« Les élus sont d’accord pour le ZAN, mais pas pour la méthode »
Les sénateurs Jean-Baptiste Blanc (Vaucluse) et Guislain Cambier (Nord) reviennent sur l’élaboration de la proposition de loi Trace pour une mise en œuvre alternative de l’objectif ZAN pour 2050, avec, comme priorité, la facilitation de la méthode pour les élus locaux.
Les sénateurs Jean-Baptiste Blanc (à g.) et Guislain Cambier, crédit : Capture vidéo Sénat
En janvier 2024, vous avez mené au Sénat un groupe intercommission de suivi pour la mise en œuvre du ZAN (« zéro artificialisation nette »), qui a donné lieu à un rapport à l’automne. Puis vous avez décidé de porter la proposition de loi visant à instaurer une trajectoire de réduction de l’artificialisation concertée avec les élus locaux (Trace). Pourquoi ?
Guislain Cambier : Dans ce groupe intercommission, transpartisan, nous avons mené tout un cycle d’auditions, de rencontres, de déplacements sur le terrain avec les différents acteurs, que ce soit élus ou spécialistes de la notion d’urbanisme. Le rapport qui s’est ensuivi montrait un certain nombre de points qui restaient en suspens, malgré les améliorations que Jean-Baptiste Blanc et Valérie Létard [vice-présidente du Sénat 2017–2023, ndlr] avaient pu porter en 2023 dans ce que nous appelons la loi « ZAN 2 ». Et en particulier, pour la difficulté d’interprétation du texte au
niveau local, à cause des différences entre les territoires et d’une absence de territorialisation réelle, ce qui entraînait de gros soucis de définition et d’application. On avait alors un dispositif très vertical, avec des injonctions contradictoires vis-à-vis d’autres textes en place. Il fallait donc proposer autre chose – et aussi fixer un certain nombre de définitions –, pour que les élus aient une feuille de route dégagée jusqu’en 2050, ce qui n’était pas le cas.
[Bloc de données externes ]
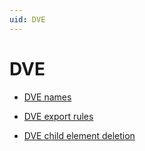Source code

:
 ```yaml
---
uid: DVE
---
```


# DVE

- [DVE names](xref:DVE_names)

- [DVE export rules](xref:DVE_export_rules)

- [DVE child element deletion](xref:DVE_child_element_deletion)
Jean-Baptiste Blanc : Avec Guislain, nous nous sommes rendus dans presque tous les départements de France, invités par nos collègues sénateurs. À chaque fois, il y avait une centaine de maires ou adjoints à l’urbanisme dans la salle. Cela fait donc quatre ans que l’on voit des milliers d’élus locaux qui nous disent tous : « OK, pour l’objectif, mais non à la méthode. » C’est-à-dire la planification uniforme par les Sraddet [schémas régionaux d’aménagement, de développement durable et d’égalité des territoires]. Cet urbanisme comptable imposé par Paris ne marche pas, d’autant plus qu’il n’y a aucun accompagnement financier, fiscal, aucun outil, pas d’ingénierie. Nous avons aussi entendu des urbanistes qui nous ont tous dit que cet urbanisme comptable ne marchait pas. En l’espèce, c’est le ‑50 % de diminution du rythme de consommation d’espaces naturels, agricoles et forestiers (Enaf) en 2031 qui ne fonctionne pas, et qui n’a pas permis de différencier, de territorialiser, comme le dit Guislain. Mais il y a d’autres sujets de friction. Les élus ne sont pas d’accord avec la définition de l’artificialisation et, surtout, avec l’idéologie de cette définition, c’est-à-dire le fait de considérer comme artificialisés les jardins pavillonnaires pour faire du pavillon sur le pavillon, donc la ville sur la ville telle qu’elle est imposée. Ils ne sont pas d’accord non plus avec les chiffres de consommation du foncier. Et nous ne sommes pas d’accord avec la façon qu’a l’État d’appréhender les projets d’envergure nationale et européenne (Pene). La gouvernance, aussi, est toujours problématique : cette planification est faite sans aucune concertation avec les élus locaux. Voilà ce que, avec Guislain, on entend depuis trois ou quatre ans, du matin jusqu’au soir.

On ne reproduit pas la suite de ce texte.